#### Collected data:
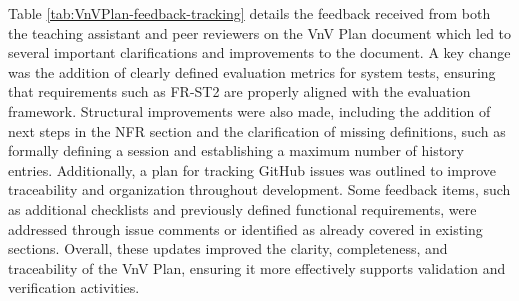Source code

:\documentclass{article}
\begin{document}
Table \ref{tab:VnVPlan-feedback-tracking} details the feedback received from both the teaching assistant and peer reviewers on the 
VnV Plan document which led to several important clarifications 
and improvements to the document. A key change was the addition of clearly defined evaluation metrics for system tests, ensuring 
that requirements such as FR-ST2 are properly aligned with the evaluation framework. Structural improvements were 
also made, including the addition of next steps in the NFR section and the clarification of missing definitions, such as formally 
defining a session and establishing a maximum number of history entries. Additionally, a plan for tracking GitHub issues was outlined 
to improve traceability and organization throughout development. Some feedback items, such as additional checklists and previously 
defined functional requirements, were addressed through issue comments or identified as already covered in existing sections. Overall, 
these updates improved the clarity, completeness, and traceability of the VnV Plan, ensuring it more effectively supports validation 
and verification activities.
\end{document}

#### The task:
Word for word, write out each of the records, but not the pictures.

#### The answer:
Source code

:\documentclass{article}
\begin{document}
Table \ref{tab:VnVPlan-feedback-tracking} details the feedback received from both the teaching assistant and peer reviewers on the 
VnV Plan document which led to several important clarifications 
and improvements to the document. A key change was the addition of clearly defined evaluation metrics for system tests, ensuring 
that requirements such as FR-ST2 are properly aligned with the evaluation framework. Structural improvements were 
also made, including the addition of next steps in the NFR section and the clarification of missing definitions, such as formally 
defining a session and establishing a maximum number of history entries. Additionally, a plan for tracking GitHub issues was outlined 
to improve traceability and organization throughout development. Some feedback items, such as additional checklists and previously 
defined functional requirements, were addressed through issue comments or identified as already covered in existing sections. Overall, 
these updates improved the clarity, completeness, and traceability of the VnV Plan, ensuring it more effectively supports validation 
and verification activities.
\end{document}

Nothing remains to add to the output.